**Task details**
Count the lines in the records below that contain the word "component", and give that figure alone.
═══ Records provided ═══
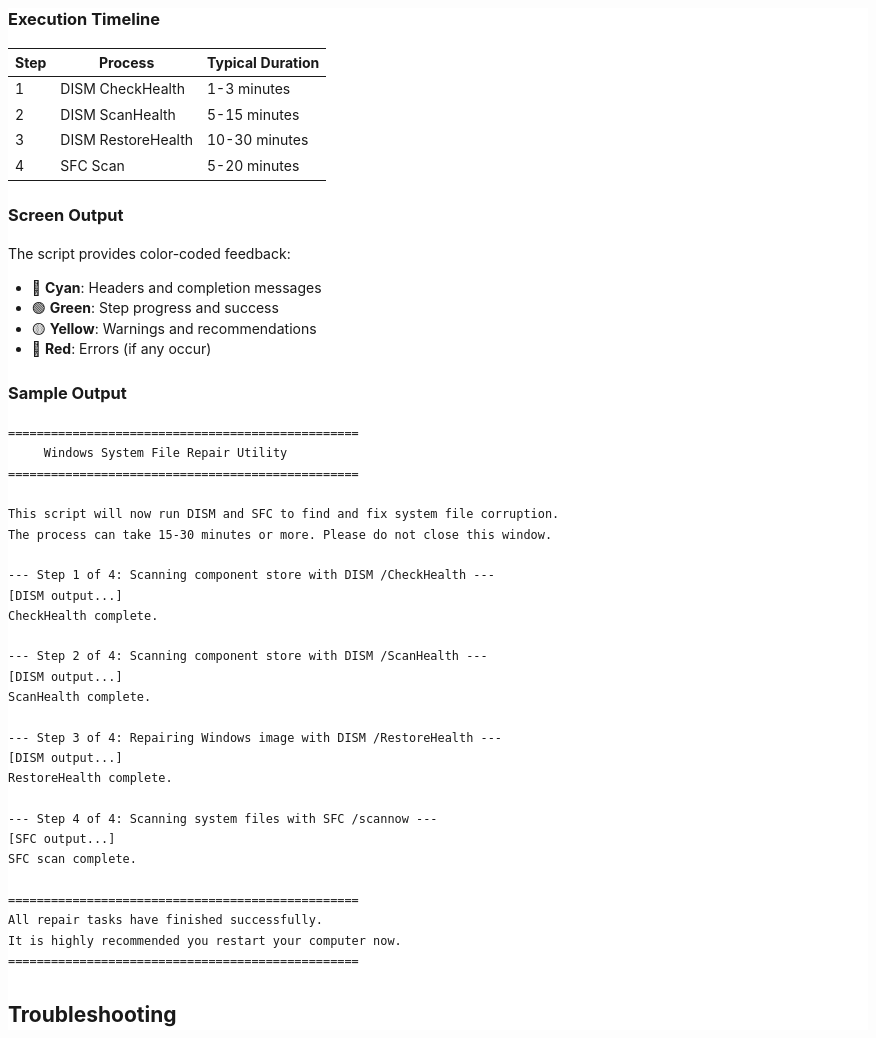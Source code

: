 ### Execution Timeline
| Step | Process | Typical Duration |
|------|---------|------------------|
| 1 | DISM CheckHealth | 1-3 minutes |
| 2 | DISM ScanHealth | 5-15 minutes |
| 3 | DISM RestoreHealth | 10-30 minutes |
| 4 | SFC Scan | 5-20 minutes |

### Screen Output
The script provides color-coded feedback:
- 🔵 **Cyan**: Headers and completion messages
- 🟢 **Green**: Step progress and success
- 🟡 **Yellow**: Warnings and recommendations
- 🔴 **Red**: Errors (if any occur)

### Sample Output
```
=================================================
     Windows System File Repair Utility
=================================================

This script will now run DISM and SFC to find and fix system file corruption.
The process can take 15-30 minutes or more. Please do not close this window.

--- Step 1 of 4: Scanning component store with DISM /CheckHealth ---
[DISM output...]
CheckHealth complete.

--- Step 2 of 4: Scanning component store with DISM /ScanHealth ---
[DISM output...]
ScanHealth complete.

--- Step 3 of 4: Repairing Windows image with DISM /RestoreHealth ---
[DISM output...]
RestoreHealth complete.

--- Step 4 of 4: Scanning system files with SFC /scannow ---
[SFC output...]
SFC scan complete.

=================================================
All repair tasks have finished successfully.
It is highly recommended you restart your computer now.
=================================================
```

## Troubleshooting
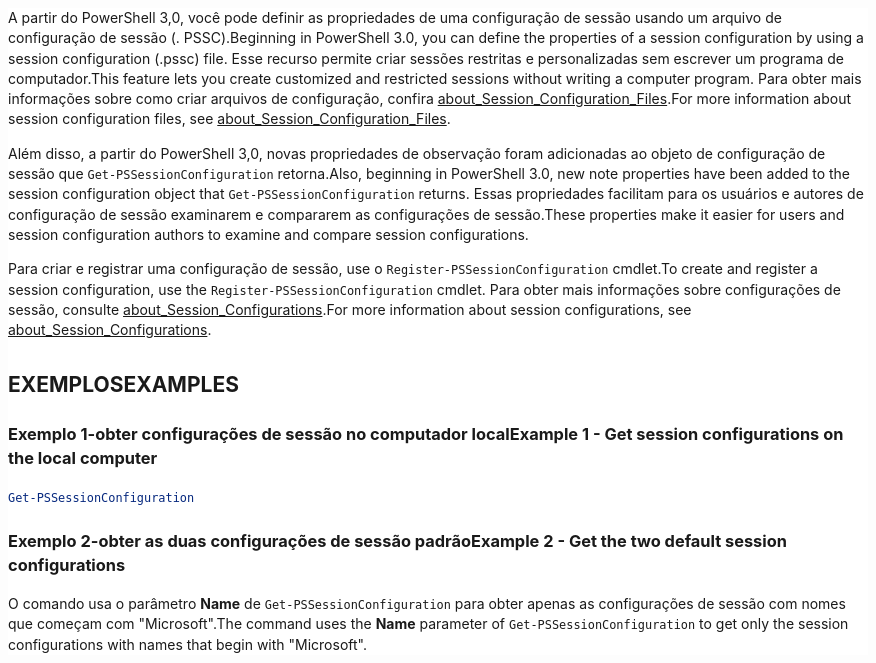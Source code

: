 <span data-ttu-id="668d6-110">A partir do PowerShell 3,0, você pode definir as propriedades de uma configuração de sessão usando um arquivo de configuração de sessão (. PSSC).</span><span class="sxs-lookup"><span data-stu-id="668d6-110">Beginning in PowerShell 3.0, you can define the properties of a session configuration by using a session configuration (.pssc) file.</span></span> <span data-ttu-id="668d6-111">Esse recurso permite criar sessões restritas e personalizadas sem escrever um programa de computador.</span><span class="sxs-lookup"><span data-stu-id="668d6-111">This feature lets you create customized and restricted sessions without writing a computer program.</span></span> <span data-ttu-id="668d6-112">Para obter mais informações sobre como criar arquivos de configuração, confira [about_Session_Configuration_Files](About/about_Session_Configuration_Files.md).</span><span class="sxs-lookup"><span data-stu-id="668d6-112">For more information about session configuration files, see [about_Session_Configuration_Files](About/about_Session_Configuration_Files.md).</span></span>

<span data-ttu-id="668d6-113">Além disso, a partir do PowerShell 3,0, novas propriedades de observação foram adicionadas ao objeto de configuração de sessão que `Get-PSSessionConfiguration` retorna.</span><span class="sxs-lookup"><span data-stu-id="668d6-113">Also, beginning in PowerShell 3.0, new note properties have been added to the session configuration object that `Get-PSSessionConfiguration` returns.</span></span> <span data-ttu-id="668d6-114">Essas propriedades facilitam para os usuários e autores de configuração de sessão examinarem e compararem as configurações de sessão.</span><span class="sxs-lookup"><span data-stu-id="668d6-114">These properties make it easier for users and session configuration authors to examine and compare session configurations.</span></span>

<span data-ttu-id="668d6-115">Para criar e registrar uma configuração de sessão, use o `Register-PSSessionConfiguration` cmdlet.</span><span class="sxs-lookup"><span data-stu-id="668d6-115">To create and register a session configuration, use the `Register-PSSessionConfiguration` cmdlet.</span></span>
<span data-ttu-id="668d6-116">Para obter mais informações sobre configurações de sessão, consulte [about_Session_Configurations](About/about_Session_Configurations.md).</span><span class="sxs-lookup"><span data-stu-id="668d6-116">For more information about session configurations, see [about_Session_Configurations](About/about_Session_Configurations.md).</span></span>

## <span data-ttu-id="668d6-117">EXEMPLOS</span><span class="sxs-lookup"><span data-stu-id="668d6-117">EXAMPLES</span></span>

### <span data-ttu-id="668d6-118">Exemplo 1-obter configurações de sessão no computador local</span><span class="sxs-lookup"><span data-stu-id="668d6-118">Example 1 - Get session configurations on the local computer</span></span>

```powershell
Get-PSSessionConfiguration
```

### <span data-ttu-id="668d6-119">Exemplo 2-obter as duas configurações de sessão padrão</span><span class="sxs-lookup"><span data-stu-id="668d6-119">Example 2 - Get the two default session configurations</span></span>

<span data-ttu-id="668d6-120">O comando usa o parâmetro **Name** de `Get-PSSessionConfiguration` para obter apenas as configurações de sessão com nomes que começam com "Microsoft".</span><span class="sxs-lookup"><span data-stu-id="668d6-120">The command uses the **Name** parameter of `Get-PSSessionConfiguration` to get only the session configurations with names that begin with "Microsoft".</span></span>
═══
**Output**
2